Your task: Nothing but the line with "- 系统性金融风险：系统性风险建模及影响因素" and the lines after it, through the end of the records below, is to be repeated, exactly as it is.

━━━━━ Exercise data ━━━━━

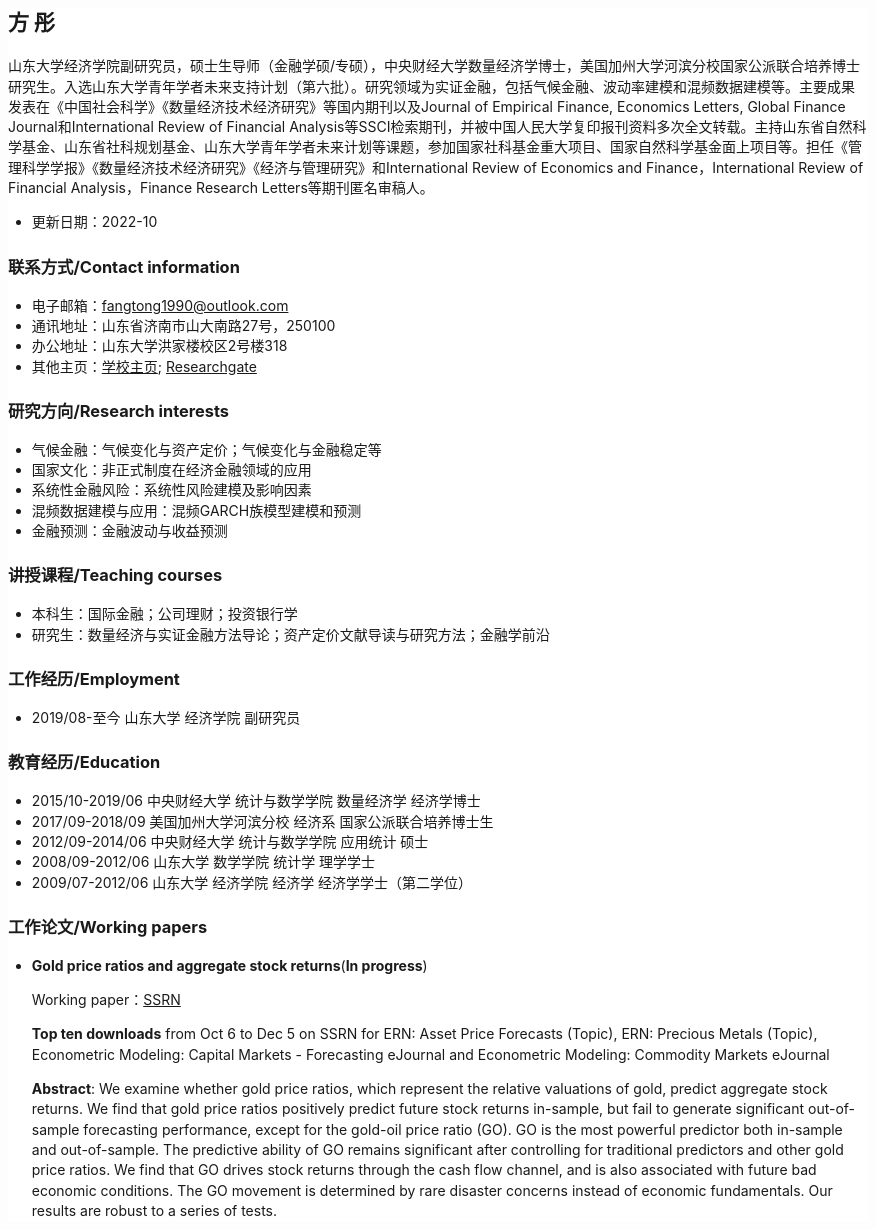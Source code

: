 ## 方 彤
山东大学经济学院副研究员，硕士生导师（金融学硕/专硕），中央财经大学数量经济学博士，美国加州大学河滨分校国家公派联合培养博士研究生。入选山东大学青年学者未来支持计划（第六批）。研究领域为实证金融，包括气候金融、波动率建模和混频数据建模等。主要成果发表在《中国社会科学》《数量经济技术经济研究》等国内期刊以及Journal of Empirical Finance, Economics Letters, Global Finance Journal和International Review of Financial Analysis等SSCI检索期刊，并被中国人民大学复印报刊资料多次全文转载。主持山东省自然科学基金、山东省社科规划基金、山东大学青年学者未来计划等课题，参加国家社科基金重大项目、国家自然科学基金面上项目等。担任《管理科学学报》《数量经济技术经济研究》《经济与管理研究》和International Review of Economics and Finance，International Review of Financial Analysis，Finance Research Letters等期刊匿名审稿人。

- 更新日期：2022-10

### 联系方式/Contact information
- 电子邮箱：fangtong1990@outlook.com
- 通讯地址：山东省济南市山大南路27号，250100
- 办公地址：山东大学洪家楼校区2号楼318
- 其他主页：[学校主页](https://faculty.sdu.edu.cn/fangtong/zh_CN/index.htm); [Researchgate](https://www.researchgate.net/profile/Tong-Fang-3)

### 研究方向/Research interests
- 气候金融：气候变化与资产定价；气候变化与金融稳定等
- 国家文化：非正式制度在经济金融领域的应用
- 系统性金融风险：系统性风险建模及影响因素
- 混频数据建模与应用：混频GARCH族模型建模和预测
- 金融预测：金融波动与收益预测

### 讲授课程/Teaching courses
- 本科生：国际金融；公司理财；投资银行学
- 研究生：数量经济与实证金融方法导论；资产定价文献导读与研究方法；金融学前沿

### 工作经历/Employment
- 2019/08-至今 山东大学 经济学院 副研究员

### 教育经历/Education
- 2015/10-2019/06  中央财经大学 统计与数学学院 数量经济学 经济学博士
- 2017/09-2018/09  美国加州大学河滨分校 经济系 国家公派联合培养博士生
- 2012/09-2014/06  中央财经大学 统计与数学学院 应用统计 硕士
- 2008/09-2012/06  山东大学 数学学院 统计学 理学学士
- 2009/07-2012/06  山东大学 经济学院 经济学 经济学学士（第二学位）

### 工作论文/Working papers
- **Gold price ratios and aggregate stock returns**(**In progress**)
  
  Working paper：[SSRN](https://papers.ssrn.com/sol3/papers.cfm?abstract_id=3950940)
  
  **Top ten downloads** from Oct 6 to Dec 5 on SSRN for ERN: Asset Price Forecasts (Topic), ERN: Precious Metals (Topic), Econometric Modeling: Capital Markets - Forecasting eJournal and Econometric Modeling: Commodity Markets eJournal
  
  **Abstract**: We examine whether gold price ratios, which represent the relative valuations of gold, predict aggregate stock returns. We find that gold price ratios positively predict future stock returns in-sample, but fail to generate significant out-of-sample forecasting performance, except for the gold-oil price ratio (GO). GO is the most powerful predictor both in-sample and out-of-sample. The predictive ability of GO remains significant after controlling for traditional predictors and other gold price ratios. We find that GO drives stock returns through the cash flow channel, and is also associated with future bad economic conditions. The GO movement is determined by rare disaster concerns instead of economic fundamentals. Our results are robust to a series of tests.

━━━━━

Answer space:
- 系统性金融风险：系统性风险建模及影响因素
- 混频数据建模与应用：混频GARCH族模型建模和预测
- 金融预测：金融波动与收益预测

### 讲授课程/Teaching courses
- 本科生：国际金融；公司理财；投资银行学
- 研究生：数量经济与实证金融方法导论；资产定价文献导读与研究方法；金融学前沿

### 工作经历/Employment
- 2019/08-至今 山东大学 经济学院 副研究员

### 教育经历/Education
- 2015/10-2019/06  中央财经大学 统计与数学学院 数量经济学 经济学博士
- 2017/09-2018/09  美国加州大学河滨分校 经济系 国家公派联合培养博士生
- 2012/09-2014/06  中央财经大学 统计与数学学院 应用统计 硕士
- 2008/09-2012/06  山东大学 数学学院 统计学 理学学士
- 2009/07-2012/06  山东大学 经济学院 经济学 经济学学士（第二学位）

### 工作论文/Working papers
- **Gold price ratios and aggregate stock returns**(**In progress**)
  
  Working paper：[SSRN](https://papers.ssrn.com/sol3/papers.cfm?abstract_id=3950940)
  
  **Top ten downloads** from Oct 6 to Dec 5 on SSRN for ERN: Asset Price Forecasts (Topic), ERN: Precious Metals (Topic), Econometric Modeling: Capital Markets - Forecasting eJournal and Econometric Modeling: Commodity Markets eJournal
  
  **Abstract**: We examine whether gold price ratios, which represent the relative valuations of gold, predict aggregate stock returns. We find that gold price ratios positively predict future stock returns in-sample, but fail to generate significant out-of-sample forecasting performance, except for the gold-oil price ratio (GO). GO is the most powerful predictor both in-sample and out-of-sample. The predictive ability of GO remains significant after controlling for traditional predictors and other gold price ratios. We find that GO drives stock returns through the cash flow channel, and is also associated with future bad economic conditions. The GO movement is determined by rare disaster concerns instead of economic fundamentals. Our results are robust to a series of tests.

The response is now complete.